Dass beide Kopien an unterschiedlichen Stellen mit unterschiedlichen Scannern
abgetastet worden waren, erschwerte diese Arbeit zusätzlich, denn zu den ohnehin
immer vorhandenen Unterschieden in Bildstand und Farbgebung kamen hierbei noch
völlig unterschiedliche Helligkeitswerte: Die zweite Kopie, die mit einem logarithmischen
Verfahren abgetastet worden war, wies viel mehr Details in dunklen Bereichen auf,
wirkte aber "milchig", die andere ausgewogen, aber mit wenig dunklen Details.

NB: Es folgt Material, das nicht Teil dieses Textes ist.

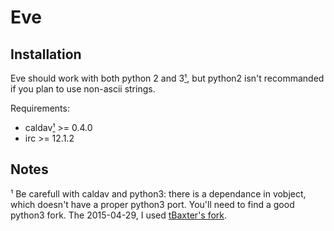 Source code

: Eve
===


Installation
------------

Eve should work with both python 2 and 3[¹](#caldav-python3), but python2 isn't
recommanded if you plan to use non-ascii strings.

Requirements:

- caldav[¹](#caldav-python3) >= 0.4.0
- irc >= 12.1.2


Notes
-----

<a name="caldav-python3">¹</a>  Be carefull with caldav and python3: there is a
dependance in vobject, which doesn't have a proper python3 port. You'll need to
find a good python3 fork. The 2015-04-29, I used
[tBaxter's fork](https://github.com/tBaxter/vobject).

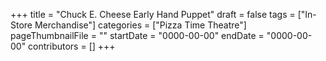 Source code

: +++
title = "Chuck E. Cheese Early Hand Puppet"
draft = false
tags = ["In-Store Merchandise"]
categories = ["Pizza Time Theatre"]
pageThumbnailFile = ""
startDate = "0000-00-00"
endDate = "0000-00-00"
contributors = []
+++
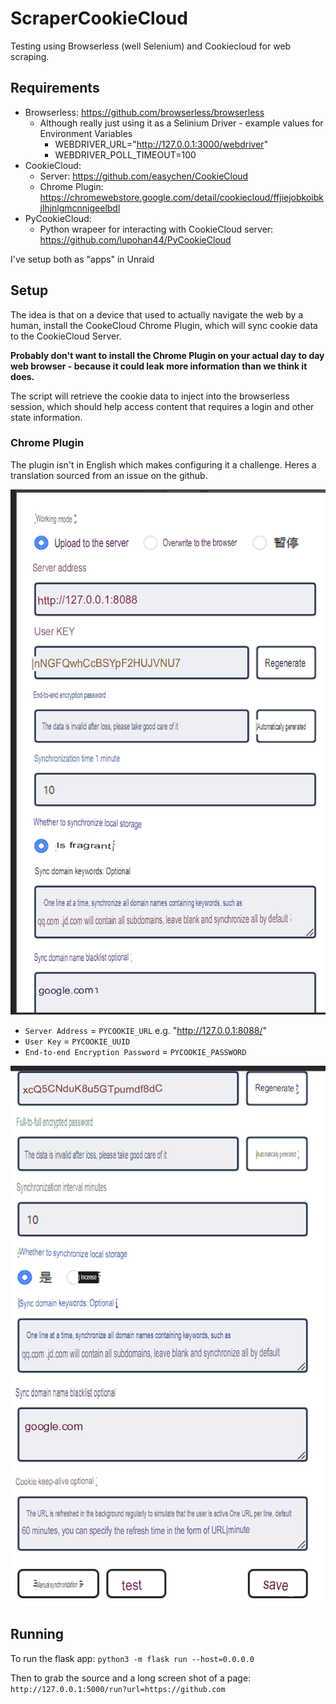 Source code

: # ScraperCookieCloud

Testing using Browserless (well Selenium) and Cookiecloud for web scraping.

## Requirements

* Browserless: https://github.com/browserless/browserless
    * Although really just using it as a Selinium Driver - example values for Environment Variables
        * WEBDRIVER_URL="http://127.0.0.1:3000/webdriver"
        * WEBDRIVER_POLL_TIMEOUT=100
* CookieCloud: 
    * Server: https://github.com/easychen/CookieCloud
    * Chrome Plugin: https://chromewebstore.google.com/detail/cookiecloud/ffjiejobkoibkjlhjnlgmcnnigeelbdl
* PyCookieCloud:
    * Python wrapeer for interacting with CookieCloud server: https://github.com/lupohan44/PyCookieCloud

I've setup both as "apps" in Unraid

## Setup

The idea is that on a device that used to actually navigate the web by a human, install the CookeCloud Chrome Plugin, which will sync cookie data to the CookieCloud Server.

**Probably don't want to install the Chrome Plugin on your actual day to day web browser - because it could leak more information than we think it does.**

The script will retrieve the cookie data to inject into the browserless session, which should help access content that requires a login and other state information.

### Chrome Plugin

The plugin isn't in English which makes configuring it a challenge. Heres a translation sourced from an issue on the github.

![](static/267883196-85e3e065-f4f7-4adc-ab0a-51865e92f1d4.png)

* `Server Address` = `PYCOOKIE_URL` e.g. "http://127.0.0.1:8088/"
* `User Key` = `PYCOOKIE_UUID`
* `End-to-end Encryption Password` = `PYCOOKIE_PASSWORD`

![](static/267883323-4d5e626a-ef93-4315-a8f4-256d699cf90c.png)

## Running

To run the flask app:
`python3 -m flask run --host=0.0.0.0`

Then to grab the source and a long screen shot of a page:
`http://127.0.0.1:5000/run?url=https://github.com` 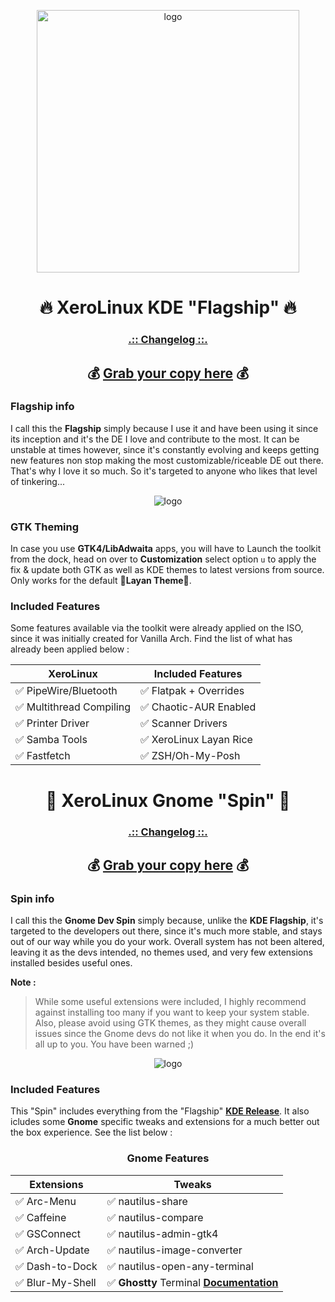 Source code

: <p align="center">
    <img width="420" src="https://i.imgur.com/QWqMIsr.png" alt="logo">
</p>

<h1 align="center">🔥 XeroLinux KDE "Flagship" 🔥</h1>

<h3 align="center"><a href="https://github.com/XeroLinuxDev/xero-build/blob/main/Changelog.md#flagship-kde-edition" target="_blank"><strong>.:: Changelog ::.</strong></a></h3>

<h2 align="center">💰 <a href="https://ko-fi.com/s/cf9def9630" target="_blank"><strong>Grab your copy here</strong></a> 💰</h2>

### Flagship info

I call this the **Flagship** simply because I use it and have been using it since its inception and it's the DE I love and contribute to the most. It can be unstable at times however, since it's constantly evolving and keeps getting new features non stop making the most customizable/riceable DE out there. That's why I love it so much. So it's targeted to anyone who likes that level of tinkering...

<p align="center">
    <img src="https://i.imgur.com/ejZ1ZQv.png" alt="logo">
</p>

### GTK Theming

In case you use **GTK4/LibAdwaita** apps, you will have to Launch the toolkit from the dock, head on over to **Customization** select option `u` to apply the fix & update both GTK as well as KDE themes to latest versions from source. Only works for the default 🎨**Layan Theme**🎨.

### Included Features

Some features available via the toolkit were already applied on the ISO, since it was initially created for Vanilla Arch. Find the list of what has already been applied below :

<div align="center">

| XeroLinux                | Included Features       |
| ----------------------   | ----------------------  |
| ✅ PipeWire/Bluetooth    | ✅ Flatpak + Overrides  |
| ✅ Multithread Compiling | ✅ Chaotic-AUR Enabled  |
| ✅ Printer Driver        | ✅ Scanner Drivers      |
| ✅ Samba Tools           | ✅ XeroLinux Layan Rice |
| ✅ Fastfetch             | ✅ ZSH/Oh-My-Posh           |

</div>

<h1 align="center">🦁 XeroLinux Gnome "Spin" 🦁</h1>

<h3 align="center"><a href="https://github.com/XeroLinuxDev/xero-build/blob/main/Changelog.md#gnome-dev-spin" target="_blank"><strong>.:: Changelog ::.</strong></a></h3>

<h2 align="center">💰 <a href="https://ko-fi.com/s/f32b6689b9" target="_blank"><strong>Grab your copy here</strong></a> 💰</h2>

### Spin info

I call this the **Gnome Dev Spin** simply because, unlike the **KDE Flagship**, it's targeted to the developers out there, since it's much more stable, and stays out of our way while you do your work. Overall system has not been altered, leaving it as the devs intended, no themes used, and very few extensions installed besides useful ones.

**Note :** 

> While some useful extensions were included, I highly recommend against installing too many if you want to keep your system stable. Also, please avoid using GTK themes, as they might cause overall issues since the Gnome devs do not like it when you do. In the end it's all up to you. You have been warned ;)

<p align="center">
    <img src="https://i.imgur.com/mNoCq0Q.jpeg" alt="logo">
</p>

### Included Features

This "Spin" includes everything from the "Flagship" [**KDE Release**](https://github.com/XeroLinuxDev/xero-build). It also icludes some **Gnome** specific tweaks and extensions for a much better out the box experience. See the list below :

<h3 align="center">Gnome Features</h3>

<div align="center">

| Extensions               | Tweaks                 |
| ----------------------   | ----------------------  |
| ✅ Arc-Menu              | ✅ nautilus-share       |
| ✅ Caffeine              | ✅ nautilus-compare     |
| ✅ GSConnect             | ✅ nautilus-admin-gtk4  |
| ✅ Arch-Update           | ✅ nautilus-image-converter |
| ✅ Dash-to-Dock          | ✅ nautilus-open-any-terminal |
| ✅ Blur-My-Shell         | ✅ **Ghostty** Terminal [**Documentation**](https://ghostty.org/docs/config/reference) |

</div>

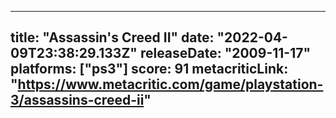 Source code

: 
---
title: "Assassin's Creed II"
date: "2022-04-09T23:38:29.133Z"
releaseDate: "2009-11-17"
platforms: ["ps3"]
score: 91
metacriticLink: "https://www.metacritic.com/game/playstation-3/assassins-creed-ii"
---
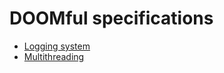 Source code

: # DOOMful specifications

* [Logging system](./Logging_System.md)
* [Multithreading](./Multithreading.md)
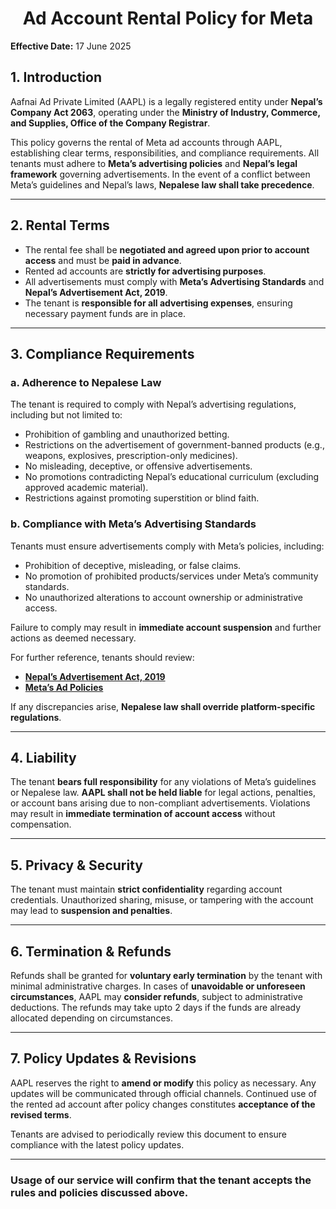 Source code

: <div align="center">
  <h1>Ad Account Rental Policy for Meta</h1>
</div>

**Effective Date:** 17 June 2025  

## **1. Introduction**  
Aafnai Ad Private Limited (AAPL) is a legally registered entity under **Nepal’s Company Act 2063**, operating under the **Ministry of Industry, Commerce, and Supplies, Office of the Company Registrar**.  

This policy governs the rental of Meta ad accounts through AAPL, establishing clear terms, responsibilities, and compliance requirements. All tenants must adhere to **Meta’s advertising policies** and **Nepal’s legal framework** governing advertisements. In the event of a conflict between Meta’s guidelines and Nepal’s laws, **Nepalese law shall take precedence**.  

---

## **2. Rental Terms**  
- The rental fee shall be **negotiated and agreed upon prior to account access** and must be **paid in advance**.  
- Rented ad accounts are **strictly for advertising purposes**.  
- All advertisements must comply with **Meta’s Advertising Standards** and **Nepal’s Advertisement Act, 2019**.  
- The tenant is **responsible for all advertising expenses**, ensuring necessary payment funds are in place.  

---

## **3. Compliance Requirements**  

### **a. Adherence to Nepalese Law**  
The tenant is required to comply with Nepal’s advertising regulations, including but not limited to:  
- Prohibition of gambling and unauthorized betting.  
- Restrictions on the advertisement of government-banned products (e.g., weapons, explosives, prescription-only medicines).  
- No misleading, deceptive, or offensive advertisements.  
- No promotions contradicting Nepal’s educational curriculum (excluding approved academic material).  
- Restrictions against promoting superstition or blind faith.  



### **b. Compliance with Meta’s Advertising Standards**  
Tenants must ensure advertisements comply with Meta’s policies, including:  
- Prohibition of deceptive, misleading, or false claims.  
- No promotion of prohibited products/services under Meta’s community standards.  
- No unauthorized alterations to account ownership or administrative access.  

Failure to comply may result in **immediate account suspension** and further actions as deemed necessary.  

For further reference, tenants should review:  
- **[Nepal’s Advertisement Act, 2019](https://github.com/Aafnai-com/Ad_account_rental/blob/d4ad7c1951753d9e3f9661af0abb72ee175a6c95/AdvertisementAct2019.pdf)**  
- **[Meta’s Ad Policies](https://www.facebook.com/business/help/488043719226449?id=434838534925385)**  

If any discrepancies arise, **Nepalese law shall override platform-specific regulations**.  

---

## **4. Liability**  
The tenant **bears full responsibility** for any violations of Meta’s guidelines or Nepalese law.  **AAPL shall not be held liable** for legal actions, penalties, or account bans arising due to non-compliant advertisements. Violations may result in **immediate termination of account access** without compensation.  

---

## **5. Privacy & Security**  
 The tenant must maintain **strict confidentiality** regarding account credentials.  Unauthorized sharing, misuse, or tampering with the account may lead to **suspension and penalties**.  

---

## **6. Termination & Refunds**  
Refunds shall be granted for **voluntary early termination** by the tenant with minimal administrative charges.  In cases of **unavoidable or unforeseen circumstances**, AAPL may **consider refunds**, subject to administrative deductions. The refunds may take upto 2 days if the funds are already allocated depending on circumstances.  

---

## **7. Policy Updates & Revisions**  
AAPL reserves the right to **amend or modify** this policy as necessary. Any updates will be communicated through official channels. Continued use of the rented ad account after policy changes constitutes **acceptance of the revised terms**.  

Tenants are advised to periodically review this document to ensure compliance with the latest policy updates.  

---

### Usage of our service will confirm that the tenant accepts the rules and policies discussed above. 
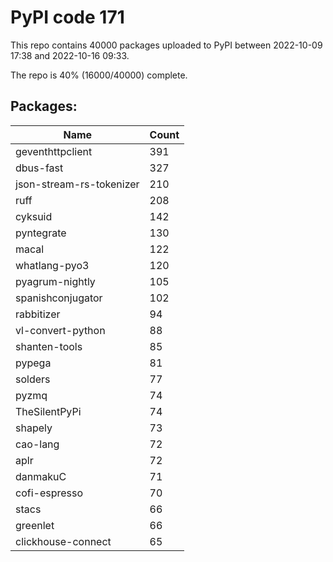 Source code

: # PyPI code 171

This repo contains 40000 packages uploaded to PyPI between 
2022-10-09 17:38 and 2022-10-16 09:33.

The repo is 40% (16000/40000) complete.

## Packages:

| Name  | Count |
| ----- | ----- |
| geventhttpclient | 391 |
| dbus-fast | 327 |
| json-stream-rs-tokenizer | 210 |
| ruff | 208 |
| cyksuid | 142 |
| pyntegrate | 130 |
| macal | 122 |
| whatlang-pyo3 | 120 |
| pyagrum-nightly | 105 |
| spanishconjugator | 102 |
| rabbitizer | 94 |
| vl-convert-python | 88 |
| shanten-tools | 85 |
| pypega | 81 |
| solders | 77 |
| pyzmq | 74 |
| TheSilentPyPi | 74 |
| shapely | 73 |
| cao-lang | 72 |
| aplr | 72 |
| danmakuC | 71 |
| cofi-espresso | 70 |
| stacs | 66 |
| greenlet | 66 |
| clickhouse-connect | 65 |


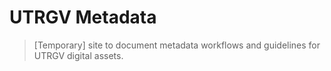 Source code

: # UTRGV Metadata
> [Temporary] site to document metadata workflows and guidelines for UTRGV digital assets.

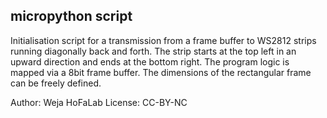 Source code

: 
## micropython script
 Initialisation script for a transmission from a frame buffer to WS2812 strips
 running diagonally back and forth.
 The strip starts at the top left in an upward direction and ends at the bottom right.
 The program logic is mapped via a 8bit frame buffer.
 The dimensions of the rectangular frame can be freely defined.

 Author:  Weja HoFaLab
 License: CC-BY-NC

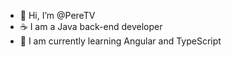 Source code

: - 👋 Hi, I’m @PereTV
- ☕ I am a Java back-end developer
- 🌱 I am currently learning Angular and TypeScript

<!---
PereTV/PereTV is a ✨ special ✨ repository because its `README.md` (this file) appears on your GitHub profile.
You can click the Preview link to take a look at your changes.
--->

Hieraus einen nicht sichtbaren Übergang mitten in einer Szene zu rekonstruieren,
gestaltete sich mehrfach zu einer echten Herausforderung.
Die Farben beider Kopien waren im Laufe der Jahre durch chemische Reaktion
rot-, bzw. gelbstichig geworden, die eine sehr, die andere ziemlich. So etwas kommt
häufig vor und lässt sich in gewissen Grenzen relativ gut korrigieren, doch wird
erfahrungsgemäß das, was nach der Korrektur übrigbleibt, sehr "sensibel", d. h., das, was von den
anderen erhaltenen Farben noch übrig ist, kann von Szene zu Szene stark schwanken,
bzw. werden von vorn herein starke Schwankungen nun erst sichtbar, die vor Eintreten des Rotstichs
unauffällig waren. So etwas zieht dann immer eine szenenweise Farbkorrektur
nach sich, um die Schwankungen auszugleichen. Hier gestaltete sie sich extrem schwierig,
so etwas hatte ich bis dato noch nicht erlebt. Erst mithilfe einer Technik, die zum Teil Farben
von anderen Kopien übernehmen kann (mit Abstrichen und auch nur höchst bedingt), gelang
es am Ende der ursprünglichen Farbgebung wenigstens nahezukommen. Diese war nur in
einer einzigen digitalen Kopie vom ORF (bis auf den in solch alten Scans üblichen erhöhten
Blauanteil) erhalten. Damit ließ sich sehr gut arbeiten. Alle anderen Kopien, und deren hatten
wir einige, waren komplett rot-, eher braunstichig (und auch so auf DVD und VHS veröffentlicht
und auch im TV gesendet worden) bzw. leidlich gegen diesen Rotstich korrigiert worden.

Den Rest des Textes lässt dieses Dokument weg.